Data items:
§
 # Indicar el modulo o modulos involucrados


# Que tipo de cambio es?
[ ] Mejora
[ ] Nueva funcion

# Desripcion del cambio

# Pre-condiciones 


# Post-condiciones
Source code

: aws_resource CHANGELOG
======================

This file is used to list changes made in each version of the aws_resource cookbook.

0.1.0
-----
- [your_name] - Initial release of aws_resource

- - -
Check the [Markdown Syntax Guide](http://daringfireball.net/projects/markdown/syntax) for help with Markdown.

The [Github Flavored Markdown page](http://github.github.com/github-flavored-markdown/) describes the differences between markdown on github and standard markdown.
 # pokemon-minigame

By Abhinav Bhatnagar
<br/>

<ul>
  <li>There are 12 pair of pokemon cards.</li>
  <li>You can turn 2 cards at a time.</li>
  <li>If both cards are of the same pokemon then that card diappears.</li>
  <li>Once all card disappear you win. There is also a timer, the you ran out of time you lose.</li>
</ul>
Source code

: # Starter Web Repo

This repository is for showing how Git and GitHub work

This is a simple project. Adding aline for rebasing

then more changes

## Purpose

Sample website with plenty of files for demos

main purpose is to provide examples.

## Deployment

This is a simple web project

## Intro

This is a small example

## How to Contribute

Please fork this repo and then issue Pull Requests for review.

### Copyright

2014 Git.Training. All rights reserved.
§
EXERCISE GOAL = Please restate the data word for word, every record included.

TASK OUTPUT =
 # Indicar el modulo o modulos involucrados


# Que tipo de cambio es?
[ ] Mejora
[ ] Nueva funcion

# Desripcion del cambio

# Pre-condiciones 


# Post-condiciones
Source code

: aws_resource CHANGELOG
======================

This file is used to list changes made in each version of the aws_resource cookbook.

0.1.0
-----
- [your_name] - Initial release of aws_resource

- - -
Check the [Markdown Syntax Guide](http://daringfireball.net/projects/markdown/syntax) for help with Markdown.

The [Github Flavored Markdown page](http://github.github.com/github-flavored-markdown/) describes the differences between markdown on github and standard markdown.
 # pokemon-minigame

By Abhinav Bhatnagar
<br/>

<ul>
  <li>There are 12 pair of pokemon cards.</li>
  <li>You can turn 2 cards at a time.</li>
  <li>If both cards are of the same pokemon then that card diappears.</li>
  <li>Once all card disappear you win. There is also a timer, the you ran out of time you lose.</li>
</ul>
Source code

: # Starter Web Repo

This repository is for showing how Git and GitHub work

This is a simple project. Adding aline for rebasing

then more changes

## Purpose

Sample website with plenty of files for demos

main purpose is to provide examples.

## Deployment

This is a simple web project

## Intro

This is a small example

## How to Contribute

Please fork this repo and then issue Pull Requests for review.

### Copyright

2014 Git.Training. All rights reserved.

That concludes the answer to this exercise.